◆ Problem to solve ◆
Your answer must match the entries below word for word.
Start of Block
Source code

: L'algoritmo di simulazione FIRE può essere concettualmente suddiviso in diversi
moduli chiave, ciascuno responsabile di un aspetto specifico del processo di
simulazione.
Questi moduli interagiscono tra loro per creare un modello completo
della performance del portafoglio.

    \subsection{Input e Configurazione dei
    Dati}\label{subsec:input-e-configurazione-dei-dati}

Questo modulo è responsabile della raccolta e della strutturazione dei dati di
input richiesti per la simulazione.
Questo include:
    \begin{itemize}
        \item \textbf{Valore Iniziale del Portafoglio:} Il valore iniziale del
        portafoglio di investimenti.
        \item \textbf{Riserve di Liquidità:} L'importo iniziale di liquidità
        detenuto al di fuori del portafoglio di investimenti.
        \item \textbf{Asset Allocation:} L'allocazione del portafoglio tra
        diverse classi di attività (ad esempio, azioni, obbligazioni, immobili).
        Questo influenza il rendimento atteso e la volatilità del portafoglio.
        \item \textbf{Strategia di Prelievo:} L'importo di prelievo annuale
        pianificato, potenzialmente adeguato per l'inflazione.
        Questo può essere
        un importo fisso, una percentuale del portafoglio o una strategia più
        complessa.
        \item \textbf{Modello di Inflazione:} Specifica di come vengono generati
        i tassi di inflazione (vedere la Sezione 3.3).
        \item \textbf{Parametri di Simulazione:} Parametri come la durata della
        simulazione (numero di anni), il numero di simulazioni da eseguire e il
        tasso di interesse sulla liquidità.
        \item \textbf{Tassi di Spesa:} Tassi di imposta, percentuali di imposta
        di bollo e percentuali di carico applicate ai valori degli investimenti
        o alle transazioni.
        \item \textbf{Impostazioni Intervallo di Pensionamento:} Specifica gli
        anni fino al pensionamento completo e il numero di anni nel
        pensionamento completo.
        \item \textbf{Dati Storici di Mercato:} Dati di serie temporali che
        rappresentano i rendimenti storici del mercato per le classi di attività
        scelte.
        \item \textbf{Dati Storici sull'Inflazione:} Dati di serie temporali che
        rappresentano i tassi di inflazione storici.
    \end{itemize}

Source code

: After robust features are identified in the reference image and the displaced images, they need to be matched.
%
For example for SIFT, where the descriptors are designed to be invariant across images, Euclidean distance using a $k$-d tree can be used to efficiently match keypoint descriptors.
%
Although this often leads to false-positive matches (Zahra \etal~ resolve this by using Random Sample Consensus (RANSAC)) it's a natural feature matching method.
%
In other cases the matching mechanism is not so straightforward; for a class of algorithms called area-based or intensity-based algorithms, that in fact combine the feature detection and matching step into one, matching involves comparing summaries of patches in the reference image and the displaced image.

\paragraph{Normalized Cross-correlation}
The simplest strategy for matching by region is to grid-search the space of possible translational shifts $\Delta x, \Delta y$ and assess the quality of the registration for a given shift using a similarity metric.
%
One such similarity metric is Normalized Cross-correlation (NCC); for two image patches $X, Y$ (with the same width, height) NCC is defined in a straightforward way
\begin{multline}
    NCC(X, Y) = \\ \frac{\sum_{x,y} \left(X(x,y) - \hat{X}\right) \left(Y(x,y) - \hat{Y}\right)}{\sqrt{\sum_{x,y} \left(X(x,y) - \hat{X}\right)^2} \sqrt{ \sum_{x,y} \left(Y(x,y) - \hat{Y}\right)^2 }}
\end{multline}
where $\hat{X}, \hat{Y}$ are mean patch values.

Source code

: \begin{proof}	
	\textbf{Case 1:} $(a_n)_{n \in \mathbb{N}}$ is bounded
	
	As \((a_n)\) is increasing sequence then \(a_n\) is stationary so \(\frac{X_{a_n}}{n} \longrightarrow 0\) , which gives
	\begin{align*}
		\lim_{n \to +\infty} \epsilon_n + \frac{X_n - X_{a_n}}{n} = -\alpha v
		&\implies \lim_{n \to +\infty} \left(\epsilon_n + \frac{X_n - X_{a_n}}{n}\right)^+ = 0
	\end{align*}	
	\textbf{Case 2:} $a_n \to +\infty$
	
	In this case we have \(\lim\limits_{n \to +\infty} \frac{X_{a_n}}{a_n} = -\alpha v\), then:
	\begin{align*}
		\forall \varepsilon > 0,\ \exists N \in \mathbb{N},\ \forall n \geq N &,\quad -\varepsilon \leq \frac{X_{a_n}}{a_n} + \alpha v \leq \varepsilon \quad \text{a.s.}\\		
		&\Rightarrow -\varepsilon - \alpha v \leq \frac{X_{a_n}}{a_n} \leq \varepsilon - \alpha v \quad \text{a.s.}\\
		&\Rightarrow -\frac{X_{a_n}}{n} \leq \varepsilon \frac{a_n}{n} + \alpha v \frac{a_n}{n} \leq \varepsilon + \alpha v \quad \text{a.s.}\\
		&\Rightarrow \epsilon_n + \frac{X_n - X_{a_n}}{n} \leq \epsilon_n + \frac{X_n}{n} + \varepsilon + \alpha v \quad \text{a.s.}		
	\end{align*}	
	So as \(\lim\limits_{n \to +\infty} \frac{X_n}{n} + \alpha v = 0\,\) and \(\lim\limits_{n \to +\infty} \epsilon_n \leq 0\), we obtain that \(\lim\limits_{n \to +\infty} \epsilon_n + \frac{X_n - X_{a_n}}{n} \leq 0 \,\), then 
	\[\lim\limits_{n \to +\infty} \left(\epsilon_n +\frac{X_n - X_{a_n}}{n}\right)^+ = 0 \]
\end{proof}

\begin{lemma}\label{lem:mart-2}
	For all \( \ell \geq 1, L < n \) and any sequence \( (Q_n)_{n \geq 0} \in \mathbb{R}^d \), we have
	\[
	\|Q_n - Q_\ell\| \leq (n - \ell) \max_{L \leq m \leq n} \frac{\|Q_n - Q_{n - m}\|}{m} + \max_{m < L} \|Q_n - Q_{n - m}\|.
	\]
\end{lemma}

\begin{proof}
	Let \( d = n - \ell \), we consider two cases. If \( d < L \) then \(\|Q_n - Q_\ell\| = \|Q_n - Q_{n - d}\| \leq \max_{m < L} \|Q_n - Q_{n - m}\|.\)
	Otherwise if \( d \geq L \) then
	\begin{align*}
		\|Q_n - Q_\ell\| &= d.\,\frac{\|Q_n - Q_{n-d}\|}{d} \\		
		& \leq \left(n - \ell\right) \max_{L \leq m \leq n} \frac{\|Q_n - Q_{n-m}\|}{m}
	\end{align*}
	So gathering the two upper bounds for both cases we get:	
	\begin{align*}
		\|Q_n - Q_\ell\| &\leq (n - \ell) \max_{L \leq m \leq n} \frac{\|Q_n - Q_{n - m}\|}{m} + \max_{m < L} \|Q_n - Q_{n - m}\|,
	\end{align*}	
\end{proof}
End of Block
◆ Solution to the problem ◆
Source code

: L'algoritmo di simulazione FIRE può essere concettualmente suddiviso in diversi
moduli chiave, ciascuno responsabile di un aspetto specifico del processo di
simulazione.
Questi moduli interagiscono tra loro per creare un modello completo
della performance del portafoglio.

    \subsection{Input e Configurazione dei
    Dati}\label{subsec:input-e-configurazione-dei-dati}

Questo modulo è responsabile della raccolta e della strutturazione dei dati di
input richiesti per la simulazione.
Questo include:
    \begin{itemize}
        \item \textbf{Valore Iniziale del Portafoglio:} Il valore iniziale del
        portafoglio di investimenti.
        \item \textbf{Riserve di Liquidità:} L'importo iniziale di liquidità
        detenuto al di fuori del portafoglio di investimenti.
        \item \textbf{Asset Allocation:} L'allocazione del portafoglio tra
        diverse classi di attività (ad esempio, azioni, obbligazioni, immobili).
        Questo influenza il rendimento atteso e la volatilità del portafoglio.
        \item \textbf{Strategia di Prelievo:} L'importo di prelievo annuale
        pianificato, potenzialmente adeguato per l'inflazione.
        Questo può essere
        un importo fisso, una percentuale del portafoglio o una strategia più
        complessa.
        \item \textbf{Modello di Inflazione:} Specifica di come vengono generati
        i tassi di inflazione (vedere la Sezione 3.3).
        \item \textbf{Parametri di Simulazione:} Parametri come la durata della
        simulazione (numero di anni), il numero di simulazioni da eseguire e il
        tasso di interesse sulla liquidità.
        \item \textbf{Tassi di Spesa:} Tassi di imposta, percentuali di imposta
        di bollo e percentuali di carico applicate ai valori degli investimenti
        o alle transazioni.
        \item \textbf{Impostazioni Intervallo di Pensionamento:} Specifica gli
        anni fino al pensionamento completo e il numero di anni nel
        pensionamento completo.
        \item \textbf{Dati Storici di Mercato:} Dati di serie temporali che
        rappresentano i rendimenti storici del mercato per le classi di attività
        scelte.
        \item \textbf{Dati Storici sull'Inflazione:} Dati di serie temporali che
        rappresentano i tassi di inflazione storici.
    \end{itemize}

Source code

: After robust features are identified in the reference image and the displaced images, they need to be matched.
%
For example for SIFT, where the descriptors are designed to be invariant across images, Euclidean distance using a $k$-d tree can be used to efficiently match keypoint descriptors.
%
Although this often leads to false-positive matches (Zahra \etal~ resolve this by using Random Sample Consensus (RANSAC)) it's a natural feature matching method.
%
In other cases the matching mechanism is not so straightforward; for a class of algorithms called area-based or intensity-based algorithms, that in fact combine the feature detection and matching step into one, matching involves comparing summaries of patches in the reference image and the displaced image.

\paragraph{Normalized Cross-correlation}
The simplest strategy for matching by region is to grid-search the space of possible translational shifts $\Delta x, \Delta y$ and assess the quality of the registration for a given shift using a similarity metric.
%
One such similarity metric is Normalized Cross-correlation (NCC); for two image patches $X, Y$ (with the same width, height) NCC is defined in a straightforward way
\begin{multline}
    NCC(X, Y) = \\ \frac{\sum_{x,y} \left(X(x,y) - \hat{X}\right) \left(Y(x,y) - \hat{Y}\right)}{\sqrt{\sum_{x,y} \left(X(x,y) - \hat{X}\right)^2} \sqrt{ \sum_{x,y} \left(Y(x,y) - \hat{Y}\right)^2 }}
\end{multline}
where $\hat{X}, \hat{Y}$ are mean patch values.

Source code

: \begin{proof}	
	\textbf{Case 1:} $(a_n)_{n \in \mathbb{N}}$ is bounded
	
	As \((a_n)\) is increasing sequence then \(a_n\) is stationary so \(\frac{X_{a_n}}{n} \longrightarrow 0\) , which gives
	\begin{align*}
		\lim_{n \to +\infty} \epsilon_n + \frac{X_n - X_{a_n}}{n} = -\alpha v
		&\implies \lim_{n \to +\infty} \left(\epsilon_n + \frac{X_n - X_{a_n}}{n}\right)^+ = 0
	\end{align*}	
	\textbf{Case 2:} $a_n \to +\infty$
	
	In this case we have \(\lim\limits_{n \to +\infty} \frac{X_{a_n}}{a_n} = -\alpha v\), then:
	\begin{align*}
		\forall \varepsilon > 0,\ \exists N \in \mathbb{N},\ \forall n \geq N &,\quad -\varepsilon \leq \frac{X_{a_n}}{a_n} + \alpha v \leq \varepsilon \quad \text{a.s.}\\		
		&\Rightarrow -\varepsilon - \alpha v \leq \frac{X_{a_n}}{a_n} \leq \varepsilon - \alpha v \quad \text{a.s.}\\
		&\Rightarrow -\frac{X_{a_n}}{n} \leq \varepsilon \frac{a_n}{n} + \alpha v \frac{a_n}{n} \leq \varepsilon + \alpha v \quad \text{a.s.}\\
		&\Rightarrow \epsilon_n + \frac{X_n - X_{a_n}}{n} \leq \epsilon_n + \frac{X_n}{n} + \varepsilon + \alpha v \quad \text{a.s.}		
	\end{align*}	
	So as \(\lim\limits_{n \to +\infty} \frac{X_n}{n} + \alpha v = 0\,\) and \(\lim\limits_{n \to +\infty} \epsilon_n \leq 0\), we obtain that \(\lim\limits_{n \to +\infty} \epsilon_n + \frac{X_n - X_{a_n}}{n} \leq 0 \,\), then 
	\[\lim\limits_{n \to +\infty} \left(\epsilon_n +\frac{X_n - X_{a_n}}{n}\right)^+ = 0 \]
\end{proof}

\begin{lemma}\label{lem:mart-2}
	For all \( \ell \geq 1, L < n \) and any sequence \( (Q_n)_{n \geq 0} \in \mathbb{R}^d \), we have
	\[
	\|Q_n - Q_\ell\| \leq (n - \ell) \max_{L \leq m \leq n} \frac{\|Q_n - Q_{n - m}\|}{m} + \max_{m < L} \|Q_n - Q_{n - m}\|.
	\]
\end{lemma}

\begin{proof}
	Let \( d = n - \ell \), we consider two cases. If \( d < L \) then \(\|Q_n - Q_\ell\| = \|Q_n - Q_{n - d}\| \leq \max_{m < L} \|Q_n - Q_{n - m}\|.\)
	Otherwise if \( d \geq L \) then
	\begin{align*}
		\|Q_n - Q_\ell\| &= d.\,\frac{\|Q_n - Q_{n-d}\|}{d} \\		
		& \leq \left(n - \ell\right) \max_{L \leq m \leq n} \frac{\|Q_n - Q_{n-m}\|}{m}
	\end{align*}
	So gathering the two upper bounds for both cases we get:	
	\begin{align*}
		\|Q_n - Q_\ell\| &\leq (n - \ell) \max_{L \leq m \leq n} \frac{\|Q_n - Q_{n - m}\|}{m} + \max_{m < L} \|Q_n - Q_{n - m}\|,
	\end{align*}	
\end{proof}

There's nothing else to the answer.